— RECORDS FOR THIS EXERCISE —

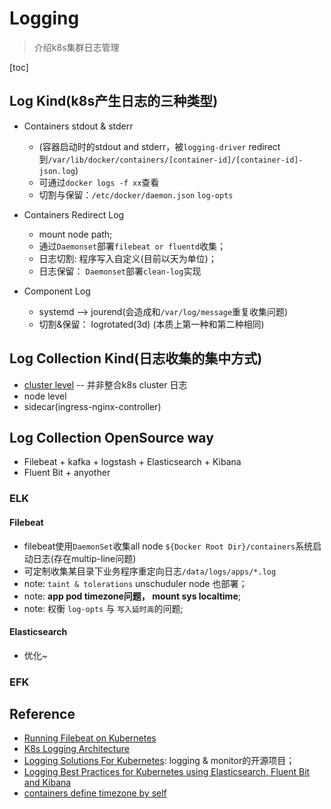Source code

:# Logging
> 介绍k8s集群日志管理

[toc]
## Log Kind(k8s产生日志的三种类型)
* Containers stdout & stderr
    * (容器启动时的stdout and stderr，被`logging-driver` redirect 到`/var/lib/docker/containers/[container-id]/[container-id]-json.log`)
    * 可通过`docker logs -f xx`查看
    * 切割与保留：`/etc/docker/daemon.json` `log-opts`

* Containers Redirect Log
    * mount node path;
    * 通过`Daemonset`部署`filebeat or fluentd`收集；
    * 日志切割: 程序写入自定义(目前以天为单位)；
    * 日志保留： `Daemonset`部署`clean-log`实现

* Component Log
    * systemd --> jourend(会造成和`/var/log/message`重复收集问题)
    * 切割&保留： logrotated(3d)
(本质上第一种和第二种相同)

## Log Collection Kind(日志收集的集中方式)
* [cluster level](https://medium.com/kubernetes-tutorials/cluster-level-logging-in-kubernetes-with-fluentd-e59aa2b6093a) -- 并非整合k8s cluster 日志
* node level
* sidecar(ingress-nginx-controller)

## Log Collection OpenSource way
* Filebeat + kafka + logstash + Elasticsearch + Kibana
* Fluent Bit + anyother

### ELK
#### Filebeat
* filebeat使用`DaemonSet`收集all node `${Docker Root Dir}/containers`系统启动日志(存在multip-line问题)
* 可定制收集某目录下业务程序重定向日志`/data/logs/apps/*.log`
* note: `taint & tolerations` unschuduler node 也部署；
* note: **app pod timezone问题， mount sys localtime**;
* note: 权衡 `log-opts` 与 `写入延时高`的问题;

#### Elasticsearch
* 优化~


### EFK

## Reference
* [Running Filebeat on Kubernetes](https://www.elastic.co/guide/en/beats/filebeat/7.4/running-on-kubernetes.html)
* [K8s Logging Architecture](https://kubernetes.io/docs/concepts/cluster-administration/logging/#logging-at-the-node-level)
* [Logging Solutions For Kubernetes](https://medium.com/minerva-io/logging-solution-for-kubernetes-32490b8e0378): logging & monitor的开源项目；
* [Logging Best Practices for Kubernetes using Elasticsearch, Fluent Bit and Kibana](https://itnext.io/logging-best-practices-for-kubernetes-using-elasticsearch-fluent-bit-and-kibana-be9b7398dfee)
* [containers define timezone by self](https://serverfault.com/questions/683605/docker-container-time-timezone-will-not-reflect-changes)
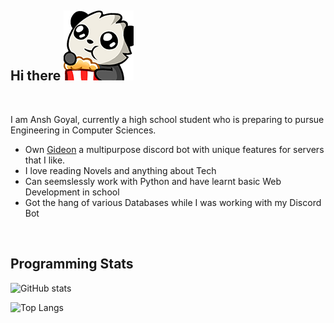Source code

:  Hi there ![pandapopcorn](/assets/pandapopcorn.png)
---
<br>

I am Ansh Goyal, currently a high school student who is preparing to pursue Engineering in Computer Sciences.

- Own [Gideon]() a multipurpose discord bot with unique features for servers that I like.
- I love reading Novels and anything about Tech
- Can seemslessly work with Python and have learnt basic Web Development in school
- Got the hang of various Databases while I was working with my Discord Bot

<br>

Programming Stats
---

![GitHub stats](https://github-readme-stats.vercel.app/api?username=aghogwarts&count_private=true&show_icons=true&theme=algolia&hide_border=true)

![Top Langs](https://github-readme-stats.vercel.app/api/top-langs/?username=aghogwarts&layout=compact&theme=algolia&hide_border=true)
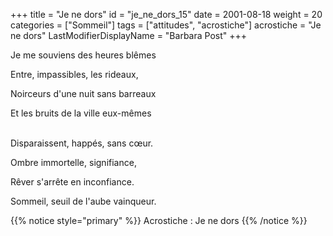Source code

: +++
title = "Je ne dors"
id = "je_ne_dors_15"
date = 2001-08-18
weight = 20
categories = ["Sommeil"]
tags = ["attitudes", "acrostiche"]
acrostiche = "Je ne dors"
LastModifierDisplayName = "Barbara Post"
+++

Je me souviens des heures blêmes

Entre, impassibles, les rideaux,

Noirceurs d'une nuit sans barreaux

Et les bruits de la ville eux-mêmes

 \
Disparaissent, happés, sans cœur.

Ombre immortelle, signifiance,

Rêver s'arrête en inconfiance.

Sommeil, seuil de l'aube vainqueur.

{{% notice style="primary" %}}
Acrostiche : Je ne dors
{{% /notice %}}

— WHAT IS EXPECTED —
Each line of the records that holds the word "medium" should be copied out.

— ANSWER AREA —
* [cluster level](https://medium.com/kubernetes-tutorials/cluster-level-logging-in-kubernetes-with-fluentd-e59aa2b6093a) -- 并非整合k8s cluster 日志
* [Logging Solutions For Kubernetes](https://medium.com/minerva-io/logging-solution-for-kubernetes-32490b8e0378): logging & monitor的开源项目；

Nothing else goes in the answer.